As it happens that’s what he did do twenty years later when he revisited the question of Stoic fate in his Physiologia Stoicorum. Many commentators have not unreasonably assumed that Lipsius shifted his view in the intervening period, perhaps due to a better grasp of Stoic philosophy, but if the hints do show that Lipsius was well aware of all this already in De Constantia then no real shift takes place. But that stills leaves the question of the complex and confusing presentation of Stoic fate in De Constantia.

(I have discussed some of this in more detail in my forthcoming paper ‘Stoic Fate in Justus Lipsius’s De Constantia and Physiologia Stoicorum’.)
Outline of Contents of De Constantia

Book One
1.1-3 Introductory: Lipsius travels to escape public evils. Langius says evils are the product of one’s opinions and in order to escape evils one must change one’s mind, not one’s location.
1.4-7 Constancy introduced. The antidote to the affections produced by public evils is Constancy. This is the product of Reason, in contrast to Inconstancy, which is the product of Opinion.
1.8-12 Three enemies of Constancy are Dissimulation (1.8-10), Piety (1.11), and Pity (1.12).
1.13 Four arguments outlined concerning the nature of public evils:
i) they are imposed by God (1.14);
ii) they are the product of Necessity (1.15-22);
iii) they are profitable to us (2.6-17);
iv) they are neither grievous nor unusual (2.18-26).

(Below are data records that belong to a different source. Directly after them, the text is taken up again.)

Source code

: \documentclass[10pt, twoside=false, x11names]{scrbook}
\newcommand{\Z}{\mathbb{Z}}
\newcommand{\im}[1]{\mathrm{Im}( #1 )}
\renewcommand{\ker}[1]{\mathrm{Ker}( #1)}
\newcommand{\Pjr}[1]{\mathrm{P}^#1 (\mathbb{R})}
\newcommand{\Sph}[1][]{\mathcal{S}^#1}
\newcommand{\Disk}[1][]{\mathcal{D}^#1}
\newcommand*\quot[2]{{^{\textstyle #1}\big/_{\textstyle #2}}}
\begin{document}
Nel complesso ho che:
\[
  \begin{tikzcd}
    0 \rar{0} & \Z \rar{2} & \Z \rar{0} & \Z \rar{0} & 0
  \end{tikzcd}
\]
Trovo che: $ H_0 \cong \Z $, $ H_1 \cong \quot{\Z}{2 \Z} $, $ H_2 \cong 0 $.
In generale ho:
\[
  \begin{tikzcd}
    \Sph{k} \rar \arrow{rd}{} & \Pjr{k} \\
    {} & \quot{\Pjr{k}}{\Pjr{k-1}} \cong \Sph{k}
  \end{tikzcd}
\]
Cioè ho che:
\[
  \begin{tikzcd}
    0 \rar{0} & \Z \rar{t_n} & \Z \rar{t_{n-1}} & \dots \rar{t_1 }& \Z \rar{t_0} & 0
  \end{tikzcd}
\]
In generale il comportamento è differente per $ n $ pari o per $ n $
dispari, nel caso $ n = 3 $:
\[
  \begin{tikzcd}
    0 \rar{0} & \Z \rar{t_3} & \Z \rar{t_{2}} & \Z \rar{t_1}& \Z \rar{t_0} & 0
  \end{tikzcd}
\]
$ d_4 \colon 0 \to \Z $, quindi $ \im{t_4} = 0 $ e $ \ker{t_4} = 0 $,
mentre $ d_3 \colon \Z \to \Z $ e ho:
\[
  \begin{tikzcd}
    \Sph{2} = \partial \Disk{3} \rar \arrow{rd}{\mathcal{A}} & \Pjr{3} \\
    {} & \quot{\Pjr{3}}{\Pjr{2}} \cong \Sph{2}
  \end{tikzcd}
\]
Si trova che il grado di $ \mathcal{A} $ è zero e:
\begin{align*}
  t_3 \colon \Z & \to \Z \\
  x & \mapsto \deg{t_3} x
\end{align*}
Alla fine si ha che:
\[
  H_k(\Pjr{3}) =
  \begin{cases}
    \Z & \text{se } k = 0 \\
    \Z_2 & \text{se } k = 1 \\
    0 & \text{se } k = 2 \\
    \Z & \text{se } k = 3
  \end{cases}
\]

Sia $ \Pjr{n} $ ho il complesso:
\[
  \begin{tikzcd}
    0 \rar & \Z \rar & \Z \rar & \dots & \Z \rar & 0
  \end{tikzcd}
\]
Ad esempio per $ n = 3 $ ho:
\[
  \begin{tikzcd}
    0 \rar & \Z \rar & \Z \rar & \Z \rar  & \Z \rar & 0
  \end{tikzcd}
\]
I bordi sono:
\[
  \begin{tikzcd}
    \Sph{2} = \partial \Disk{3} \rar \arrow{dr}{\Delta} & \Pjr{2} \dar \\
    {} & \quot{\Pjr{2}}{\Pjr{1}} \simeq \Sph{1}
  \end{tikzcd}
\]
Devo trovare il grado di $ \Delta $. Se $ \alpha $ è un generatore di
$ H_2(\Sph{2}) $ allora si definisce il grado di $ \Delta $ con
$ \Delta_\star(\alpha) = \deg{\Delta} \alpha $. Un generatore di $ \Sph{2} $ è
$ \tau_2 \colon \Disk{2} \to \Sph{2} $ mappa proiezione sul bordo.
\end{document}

1.14 First argument: Public evils are imposed by God (i.e. the product of Providence).
1.15-22 Second argument: Public evils the product of Necessity (i.e. Fate/Destiny).
Four kinds of Fate (1.17):
i) Mathematical;
ii) Natural;
iii) Violent (all 1.18);
iv) True (1.19).
Four points on which True Fate differs from Stoic Violent Fate (1.20):
i) Stoic fate subordinates God to necessity
ii) Stoic fate proposes an eternal order of natural causes
iii) Stoic fate denies possibility / contingency
iv) Stoic fate inflicts a violent force on our will
Conclusion of the discussion of Fate (1.21-22).
Book Two
2.1-3 Interlude concerning Langius’ garden; not a place for Epicurean pleasure but rather for Stoic reflection.

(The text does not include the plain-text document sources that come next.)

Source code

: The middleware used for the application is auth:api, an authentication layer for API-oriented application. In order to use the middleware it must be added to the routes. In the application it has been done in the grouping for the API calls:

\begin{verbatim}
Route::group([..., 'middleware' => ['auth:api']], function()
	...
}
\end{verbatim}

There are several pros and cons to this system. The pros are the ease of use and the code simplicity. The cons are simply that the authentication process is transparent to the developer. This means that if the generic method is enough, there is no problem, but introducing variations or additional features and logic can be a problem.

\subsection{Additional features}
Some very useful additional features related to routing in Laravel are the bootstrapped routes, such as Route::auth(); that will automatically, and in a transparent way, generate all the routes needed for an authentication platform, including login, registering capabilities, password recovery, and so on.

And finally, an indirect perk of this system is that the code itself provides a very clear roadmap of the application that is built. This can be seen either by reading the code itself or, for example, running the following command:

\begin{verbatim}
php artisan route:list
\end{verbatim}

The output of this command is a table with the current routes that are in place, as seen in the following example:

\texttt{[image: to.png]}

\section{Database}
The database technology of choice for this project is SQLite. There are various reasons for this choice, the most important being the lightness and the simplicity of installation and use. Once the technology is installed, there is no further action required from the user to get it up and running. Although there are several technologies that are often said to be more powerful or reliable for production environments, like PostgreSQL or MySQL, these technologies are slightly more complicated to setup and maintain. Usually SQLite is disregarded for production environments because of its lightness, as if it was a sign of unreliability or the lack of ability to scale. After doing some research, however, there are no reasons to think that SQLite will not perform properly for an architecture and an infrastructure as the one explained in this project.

2.4-5 Warning against merely discussing Constancy; one must become wise, not merely learned.
2.6-17 Third argument: public evils may be profitable (2.6-7). They are profitable in three ways: as exercises for the good (2.8), chastisement for the weak-willed (2.9), or punishment for the bad (2.10). A fourth reason added (2.11): necessary for the balance and harmony of the world. General objection (2.12): why are punishments unfair? Three specific objections answered: why are the evil not punished (2.13-15); why are the innocent punished (2.16); why are punishments transferred (2.17).
2.18-26 Fourth argument: public evils are neither grievous nor unusual. Proved by Reason (2.19). Proved by Comparison (2.20-26). Comparisons with wars, plagues, and cruelty from antiquity. What would be truly uncommon would be a human life completely devoid of all trouble.
2.27 Summary: Constancy can overcome sorrow but will require repeated training in order to transform one’s state of mind.